Like Ted Williams at Boston's Fenway Park in 1999 and Cal Ripken Jr. at Seattle's Safeco Field two years later, one man transcended all the rest of the gathered talent.
"You're supposed to know your team is behind you," Rivera said. "I didn't know what to do. Just keep throwing the ball, I guess, because it was so weird."
And then, after a 90-second standing ovation, eight AL position players came on the field. Normalcy resumed. Rivera threw 16 pitches — all cutters — and retired Jean Segura, Allen Craig and Carlos Gomez, sending the side down in order the way he has so many times before.
"He still can pitch for three or four more years. He's the best," Gomez explained. "After I got to the dugout, I say I'm going to be history because I'm the last guy Mariano got out in the All-Star game."
Rivera then walked to the dugout to another standing ovation and was given a hug by Detroit ace Justin Verlander.
"It's kind of surreal for me," Verlander said. "I just wanted to give him the respect and the respect that he deserved, I just happened to be standing out there and I was the first one he came to. That's something that I will never forget."
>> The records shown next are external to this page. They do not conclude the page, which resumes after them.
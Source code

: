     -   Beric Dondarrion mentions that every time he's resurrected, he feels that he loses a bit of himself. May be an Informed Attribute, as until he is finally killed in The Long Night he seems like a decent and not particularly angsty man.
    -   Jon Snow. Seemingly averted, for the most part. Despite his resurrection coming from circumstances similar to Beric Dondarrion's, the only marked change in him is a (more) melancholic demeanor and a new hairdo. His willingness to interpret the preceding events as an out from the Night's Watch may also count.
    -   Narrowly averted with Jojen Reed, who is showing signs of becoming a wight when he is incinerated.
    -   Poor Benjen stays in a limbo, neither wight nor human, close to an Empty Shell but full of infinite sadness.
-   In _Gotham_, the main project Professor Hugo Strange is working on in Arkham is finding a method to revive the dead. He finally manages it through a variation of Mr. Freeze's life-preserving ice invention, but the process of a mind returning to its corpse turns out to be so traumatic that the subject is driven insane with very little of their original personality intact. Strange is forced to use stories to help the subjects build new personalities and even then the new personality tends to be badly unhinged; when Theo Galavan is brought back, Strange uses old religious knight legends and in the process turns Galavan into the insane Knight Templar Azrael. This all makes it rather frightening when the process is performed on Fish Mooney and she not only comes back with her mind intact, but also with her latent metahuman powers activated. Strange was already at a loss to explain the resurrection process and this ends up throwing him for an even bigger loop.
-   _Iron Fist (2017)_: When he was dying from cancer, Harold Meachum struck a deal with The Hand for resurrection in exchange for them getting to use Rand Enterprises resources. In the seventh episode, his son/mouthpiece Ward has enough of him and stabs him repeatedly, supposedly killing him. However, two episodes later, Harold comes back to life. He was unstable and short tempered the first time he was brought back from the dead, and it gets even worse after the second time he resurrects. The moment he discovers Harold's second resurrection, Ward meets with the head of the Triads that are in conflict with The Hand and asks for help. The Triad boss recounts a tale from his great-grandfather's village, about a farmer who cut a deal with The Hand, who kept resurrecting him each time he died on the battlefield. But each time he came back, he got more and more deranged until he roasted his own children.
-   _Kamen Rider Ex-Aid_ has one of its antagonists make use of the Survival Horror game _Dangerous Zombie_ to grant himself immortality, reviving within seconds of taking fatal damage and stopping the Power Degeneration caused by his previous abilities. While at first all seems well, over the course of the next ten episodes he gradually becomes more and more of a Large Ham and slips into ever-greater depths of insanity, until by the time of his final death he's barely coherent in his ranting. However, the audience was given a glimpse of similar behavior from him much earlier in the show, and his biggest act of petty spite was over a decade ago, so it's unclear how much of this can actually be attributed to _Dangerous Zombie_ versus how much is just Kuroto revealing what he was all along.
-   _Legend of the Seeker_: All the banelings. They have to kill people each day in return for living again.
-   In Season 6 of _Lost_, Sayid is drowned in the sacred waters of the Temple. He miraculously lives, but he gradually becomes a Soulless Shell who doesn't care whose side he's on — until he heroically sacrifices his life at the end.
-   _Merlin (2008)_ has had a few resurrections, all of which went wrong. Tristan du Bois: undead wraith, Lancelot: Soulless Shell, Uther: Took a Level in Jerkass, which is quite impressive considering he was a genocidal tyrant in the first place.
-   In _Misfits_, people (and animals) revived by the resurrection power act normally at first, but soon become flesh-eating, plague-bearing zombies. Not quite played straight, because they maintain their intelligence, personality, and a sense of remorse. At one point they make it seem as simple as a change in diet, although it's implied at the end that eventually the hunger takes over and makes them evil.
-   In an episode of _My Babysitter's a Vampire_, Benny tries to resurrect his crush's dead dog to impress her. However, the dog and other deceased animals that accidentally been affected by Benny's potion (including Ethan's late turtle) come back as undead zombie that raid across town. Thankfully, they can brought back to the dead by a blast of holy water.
AL manager Jim Leyland decided to pitch Rivera in the eighth instead of the ninth, worried that if the NL somehow rallied Rivera might not get into the game.
"I just couldn't take any chance," Leyland said. "You know, I'm probably not the most popular manager in baseball. I wanted to make sure I got out of here alive."
Rivera has never allowed an earned run in nine All-Star innings. The only older pitcher to appear in an All-Star game was 47-year-old Satchel Paige 60 years ago, according to STATS. At 43, Rivera was the oldest All-Star since Carlton Fisk in 1991.
Of course, he was selected the All-Star MVP. Never having had a chance for a talk, Mets star David Wright pulled Rivera aside at baseball's red-carpet event before the game.
"Before it was too late, I had enough courage to kind of go grab him and just tell him how much I appreciate his body of work, the way he carries himself, how great of an ambassador he is to this game," Wright said. "Forget about the numbers. Forget about being the greatest closer of all-time. The way he carries himself and the way he goes about his business is special."
After the game, still smiling, sometimes laughing, Rivera spoke in the interview room as his family stood behind him.
"It was tough. It was special," an emotional Rivera said. "Seeing the fans sharing and both teams standing out of the dugout, managers, coaches, players — priceless."
Jose Bautista's fourth-inning sacrifice fly off loser Patrick Corbin stopped a 17-inning scoreless streak for the AL that dated to Adrian Gonzalez's homer off Cliff Lee two years ago in Arizona. J.J. Hardy added an RBI groundout in the fifth, and Jason Kipnis doubled home a run in the eighth off Atlanta closer Craig Kimbrel.
Rivera and nine other pitchers combined on a three-hitter, with Chris Sale getting the win. Joe Nathan worked the ninth, handing the final ball to Rivera as the AL ended a three-game losing streak and regained home-field advantage in the World Series.
So even when the Mets hosted the All-Star game for the first time in 49 years, the spotlight fell on a rival Yankee.
Hours after the game, a video board at Citi Field reminded people the All-Stars will gather next year at Minnesota's Target Field.
But the great Rivera won't be among them.
"It's been a privilege," Rivera said to the crowd, speaking on the field after the game. "You guys almost made me cry."